Work to be completed: Quote the line containing "1.2 Install Xcode, verify" and all lines that follow it in the listing below, exactly as written.

Source records:
::::

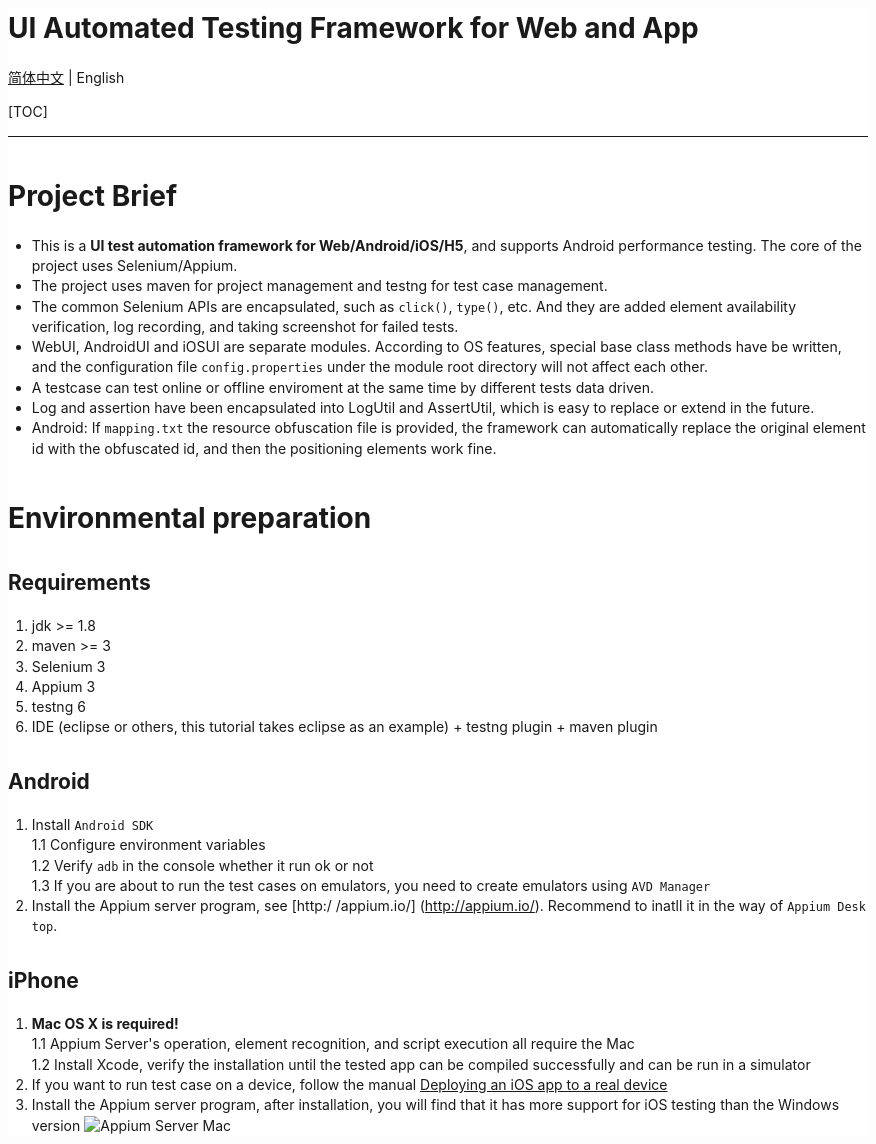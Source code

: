 # UI Automated Testing Framework for Web and App

[简体中文](./README.cn.md) | English

[TOC]

---

# Project Brief

+ This is a **UI test automation framework for Web/Android/iOS/H5**, and supports Android performance testing. The core of the project uses Selenium/Appium.
+ The project uses maven for project management and testng for test case management.
+ The common Selenium APIs are encapsulated, such as `click()`, `type()`, etc. And they are added element availability verification, log recording, and taking screenshot for failed tests.
+ WebUI, AndroidUI and iOSUI are separate modules. According to OS features, special base class methods have be written, and the configuration file `config.properties` under the module root directory will not affect each other.
+ A testcase can test online or offline enviroment at the same time by different tests data driven.
+ Log and assertion have been encapsulated into LogUtil and AssertUtil, which is easy to replace or extend in the future.
+ Android: If `mapping.txt` the resource obfuscation file is provided, the framework can automatically replace the original element id with the obfuscated id, and then the positioning elements work fine.

# Environmental preparation

## Requirements
1. jdk >= 1.8 
2. maven >= 3
3. Selenium 3
4. Appium 3
5. testng 6
6. IDE (eclipse or others, this tutorial takes eclipse as an example) + testng plugin + maven plugin

## Android
1. Install `Android SDK`  
  1.1 Configure environment variables  
  1.2 Verify `adb` in the console whether it run ok or not  
  1.3 If you are about to run the test cases on emulators, you need to create emulators using `AVD Manager`
2. Install the Appium server program, see [http:/ /appium.io/] (http://appium.io/). Recommend to inatll it in the way of `Appium Desktop`.

## iPhone
1. **Mac OS X is required!**  
  1.1 Appium Server's operation, element recognition, and script execution all require the Mac  
  1.2 Install Xcode, verify the installation until the tested app can be compiled successfully and can be run in a simulator
2. If you want to run test case on a device, follow the manual [Deploying an iOS app to a real device](http://appium.io/slate/en/master/)
3. Install the Appium server program, after installation, you will find that it has more support for iOS testing than the Windows version
![Appium Server Mac](/docs/images/appium-server-mac.png)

::::

Response to this exercise:
  1.2 Install Xcode, verify the installation until the tested app can be compiled successfully and can be run in a simulator
2. If you want to run test case on a device, follow the manual [Deploying an iOS app to a real device](http://appium.io/slate/en/master/)
3. Install the Appium server program, after installation, you will find that it has more support for iOS testing than the Windows version
![Appium Server Mac](/docs/images/appium-server-mac.png)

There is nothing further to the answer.